If Irving hadn’t hit that 3-pointer, which gave the Cavs a three-point lead with 53 seconds left and broke a tie that had lasted almost four minutes, then it’s very possible that no one would be making jokes about the Warriors blowing a 3-1 lead right now. It’s also possible that Cleveland would have made major changes to its roster. And it’s indisputable that the perception around Irving would be different.
Like all players, Irving has flaws. He’s a weak defender and, among point guards, he’s a below-average passer. After that shot, though, these issues don’t seem to matter nearly as much as the fact he’s a champion. The Cavaliers needed his otherworldly scoring ability to come back from the aforementioned 3-1 series deficit. They needed him to make that extraordinary shot when neither team had any sort of offensive rhythm. There is no greater validation than this in the NBA.
The trick is that, heading into the next phase of Irving’s career, he must not be satisfied. Despite the validation and the adulation that comes with winning a title, he still has plenty of room to grow. LeBron James was right when he said that Irving has the potential to be an MVP one day, but he needs to be a more complete player if he’s going to get there.

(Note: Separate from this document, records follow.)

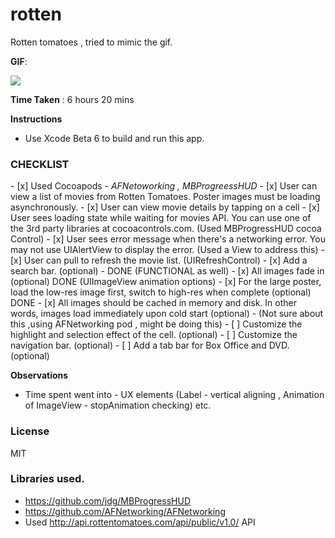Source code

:rotten
======
Rotten tomatoes , tried to mimic the gif. 

<b>GIF</b>:

 <img src="https://github.com/cre81ve/rotten/blob/master/rotten_lcap.gif" ></img>

<b>Time Taken</b> : 6 hours 20 mins

<b> Instructions </b>
- Use Xcode Beta 6 to build and run this app.

<h3><b>CHECKLIST</b> </h3>
- [x] Used Cocoapods - <i>AFNetoworking , MBProgreessHUD</i>
- [x] User can view a list of movies from Rotten Tomatoes. Poster images must be loading asynchronously. 
- [x] User can view movie details by tapping on a cell 
- [x] User sees loading state while waiting for movies API. You can use one of the 3rd party libraries at cocoacontrols.com. 
    (Used MBProgressHUD cocoa Control)
- [x] User sees error message when there's a networking error. You may not use UIAlertView to display the error. 
    (Used a View to address this)
- [x] User can pull to refresh the movie list. 
    (UIRefreshControl)
- [x] Add a search bar. (optional) - DONE (FUNCTIONAL as well)   
- [x] All images fade in (optional) DONE (UIImageView animation options)
- [x] For the large poster, load the low-res image first, switch to high-res when complete (optional) DONE
- [x] All images should be cached in memory and disk. In other words, images load immediately upon cold start (optional) -
  (Not sure about this ,using AFNetworking pod , might be doing this)
- [ ] Customize the highlight and selection effect of the cell. (optional)
- [ ] Customize the navigation bar. (optional)
- [ ] Add a tab bar for Box Office and DVD. (optional)

<b>Observations </b>
- Time spent went into - UX elements (Label - vertical aligning , Animation of ImageView - stopAnimation checking) etc.


<h3>License </h3>
MIT

<h3>Libraries used.</h3>

- https://github.com/jdg/MBProgressHUD
- https://github.com/AFNetworking/AFNetworking
- Used http://api.rottentomatoes.com/api/public/v1.0/ API





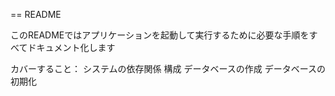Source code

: == README

このREADMEではアプリケーションを起動して実行するために必要な手順をすべてドキュメント化します

カバーすること：
システムの依存関係
構成
データベースの作成
データベースの初期化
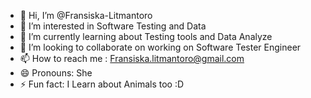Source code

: - 👋 Hi, I’m @Fransiska-Litmantoro
- 👀 I’m interested in Software Testing and Data 
- 🌱 I’m currently learning about Testing tools and Data Analyze
- 💞️ I’m looking to collaborate on working on Software Tester Engineer
- 📫 How to reach me : Fransiska.litmantoro@gmail.com
- 😄 Pronouns: She
- ⚡ Fun fact: I Learn about Animals too :D

<!---
Fransiska-Litmantoro/Fransiska-Litmantoro is a ✨ special ✨ repository because its `README.md` (this file) appears on your GitHub profile.
You can click the Preview link to take a look at your changes.
--->
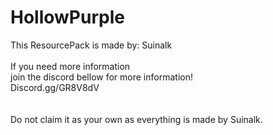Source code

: # HollowPurple
This ResourcePack is made by: Suinalk<br/>
<br/>
If you need more information<br/>
join the discord bellow for more information!<br/>
Discord.gg/GR8V8dV<br/>
<br/>
<br/>
Do not claim it as your own as everything is made by Suinalk.
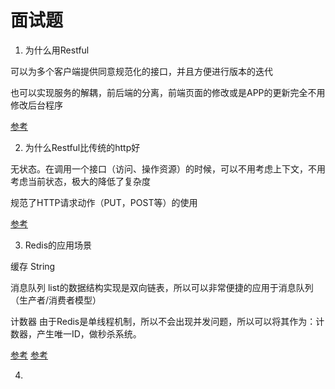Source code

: # 面试题

1. 为什么用Restful 
 
可以为多个客户端提供同意规范化的接口，并且方便进行版本的迭代
 
也可以实现服务的解耦，前后端的分离，前端页面的修改或是APP的更新完全不用修改后台程序
 
[参考](http://www.scienjus.com/my-restful-api-best-practices/)
 
2. 为什么Restful比传统的http好
 
无状态。在调用一个接口（访问、操作资源）的时候，可以不用考虑上下文，不用考虑当前状态，极大的降低了复杂度
 
规范了HTTP请求动作（PUT，POST等）的使用
 
[参考](https://stackoverflow.com/questions/2191049/what-is-the-advantage-of-using-rest-instead-of-non-rest-http)
 
3. Redis的应用场景 

缓存 String
 
消息队列  list的数据结构实现是双向链表，所以可以非常便捷的应用于消息队列（生产者/消费者模型）

计数器 由于Redis是单线程机制，所以不会出现并发问题，所以可以将其作为：计数器，产生唯一ID，做秒杀系统。

[参考](http://blog.csdn.net/u013679744/article/details/79209341)
[参考](http://www.bijishequ.com/detail/588807?p=76-78)

 4.  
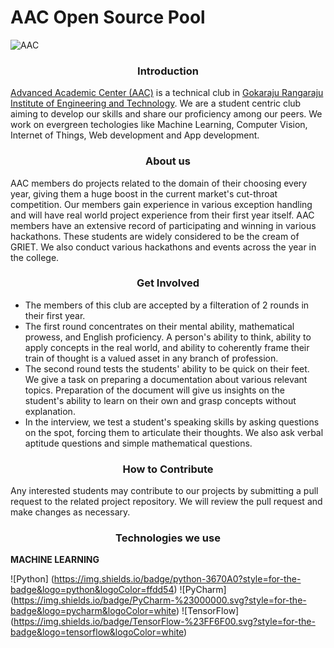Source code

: # AAC Open Source Pool

![AAC](https://imgur.com/3ct1eKF)

### <p align="center">Introduction</p>
[Advanced Academic Center (AAC)](https://www.aacgriet.com/) is a technical club in [Gokaraju Rangaraju Institute of Engineering and Technology](https://www.griet.ac.in/). We are a student centric club aiming to develop our skills and share our proficiency among our peers. We work on evergreen techologies like Machine Learning, Computer Vision, Internet of Things, Web development and App development.

### <p align="center">About us</P>
AAC members do projects related to the domain of their choosing every year, giving them a huge boost in the current market's cut-throat competition. Our members gain experience in various exception handling and will have real world project experience from their first year itself. AAC members have an extensive record of participating and winning in various hackathons. These students are widely considered to be the cream of GRIET. We also conduct various hackathons and events across the year in the college. 

### <p align="center">Get Involved</p>
- The members of this club are accepted by a filteration of 2 rounds in their first year.
- The first round concentrates on their mental ability, mathematical prowess, and English proficiency. A person's ability to think, ability to apply concepts in the real world, and ability to coherently frame their train of thought is a valued asset in any branch of profession.
- The second round tests the students' ability to be quick on their feet. We give a task on preparing a documentation about various relevant topics. Preparation of the document will give us insights on the student's ability to learn on their own and grasp concepts without explanation.
- In the interview, we test a student's speaking skills by asking questions on the spot, forcing them to articulate their thoughts. We also ask verbal aptitude questions and simple mathematical questions.

### <p align="center">How to Contribute</p>
Any interested students may contribute to our projects by submitting a pull request to the related project repository. We will review the pull request and make changes as necessary. 

### <p align="center">Technologies we use</p>

<p align="left> 
  <img src="machine-learning-examples-applications.jpg" width="40px" height="40px" alt="ML"/> <b>MACHINE LEARNING</b>

![Python] (https://img.shields.io/badge/python-3670A0?style=for-the-badge&logo=python&logoColor=ffdd54)
![PyCharm] (https://img.shields.io/badge/PyCharm-%23000000.svg?style=for-the-badge&logo=pycharm&logoColor=white)
![TensorFlow] (https://img.shields.io/badge/TensorFlow-%23FF6F00.svg?style=for-the-badge&logo=tensorflow&logoColor=white)
<br>
</p>
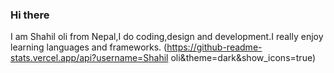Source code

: ### Hi there 


I am Shahil oli from Nepal,I do coding,design and development.I really enjoy learning languages and frameworks.
(https://github-readme-stats.vercel.app/api?username=Shahil oli&theme=dark&show_icons=true)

That’s why it is encouraging that Irving also told cleveland.com he had to “re-start, regroup and re-prioritize what I wanted to accomplish as a player and also as a teammate” in the offseason. If everything goes right, then that 3-point shot will be seen not just the end of the city of Cleveland’s 52-year title drought, but the start of Irving’s ascent to one of the top players in the league.